Comparing Effects of Attribution-based, Example-based, and Feature-based Explanation Methods on AI-Assisted Decision-Making

posted in: reading | 0
Trust calibration is essential in AI-assisted decision-making tasks. If human users understand the reasons for a prediction of an AI model, they can assess whether or not the prediction is reasonable. Especially for high-risk tasks like mushroom hunting (where a wrong decision may be fatal), it is important that users trust or overrule the AI in the right situations. Various explainable AI methods are currently being discussed as potentially useful for facilitating understanding and to calibrate user trust. So far, however, it is unclear which approaches are most effective.
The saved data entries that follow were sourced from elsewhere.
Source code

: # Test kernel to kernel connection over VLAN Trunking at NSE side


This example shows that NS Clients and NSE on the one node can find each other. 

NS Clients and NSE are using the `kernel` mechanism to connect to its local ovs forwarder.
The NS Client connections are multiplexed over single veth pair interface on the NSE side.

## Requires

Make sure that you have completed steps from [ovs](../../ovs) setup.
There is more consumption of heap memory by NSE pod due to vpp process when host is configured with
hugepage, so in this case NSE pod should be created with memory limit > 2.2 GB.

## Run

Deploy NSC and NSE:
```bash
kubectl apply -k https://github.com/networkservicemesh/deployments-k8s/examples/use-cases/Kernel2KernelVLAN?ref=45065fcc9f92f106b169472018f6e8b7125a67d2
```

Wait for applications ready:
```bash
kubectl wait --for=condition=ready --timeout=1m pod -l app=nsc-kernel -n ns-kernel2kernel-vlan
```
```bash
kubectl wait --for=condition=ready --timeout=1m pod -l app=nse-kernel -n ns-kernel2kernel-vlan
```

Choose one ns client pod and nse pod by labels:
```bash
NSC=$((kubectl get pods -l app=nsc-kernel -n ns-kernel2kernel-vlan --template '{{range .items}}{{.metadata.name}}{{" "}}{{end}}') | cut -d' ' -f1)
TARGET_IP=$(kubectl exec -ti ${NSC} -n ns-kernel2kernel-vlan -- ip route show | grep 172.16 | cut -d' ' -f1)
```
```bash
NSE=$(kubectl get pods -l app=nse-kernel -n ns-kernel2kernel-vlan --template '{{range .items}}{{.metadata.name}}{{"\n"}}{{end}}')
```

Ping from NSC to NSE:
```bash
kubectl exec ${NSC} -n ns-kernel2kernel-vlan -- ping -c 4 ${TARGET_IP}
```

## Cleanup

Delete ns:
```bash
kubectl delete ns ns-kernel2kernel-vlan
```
Our work takes on this issue; in a between-subjects experiment with 𝑁 = 501 participants. Participants were tasked to classify the edibility of mushrooms depicted on images. We compare the effects of three XAI methods on human AI-assisted decision-making behavior: (i) Grad-CAM attributions; (ii) nearest neighbor examples; and (iii) an adoption of network dissection. For nearest neighbor examples, we found a statistically significant improvement in user performance compared to a condition without explanations. Effects did not reach statistical significance for Grad-CAM and network dissection. For the latter, however, the effect size estimators show a similar tendency as for nearest neighbor. We found that the effects also varied for different task items (i.e., mushroom images). Explanations seem to be particularly effective if they reveal possible flaws in case of wrong AI classifications or reassure users in case of correct classifications. Our results suggest that well-established methods might not be as beneficial to end users as expected and that XAI techniques must be chosen carefully in real-world scenarios.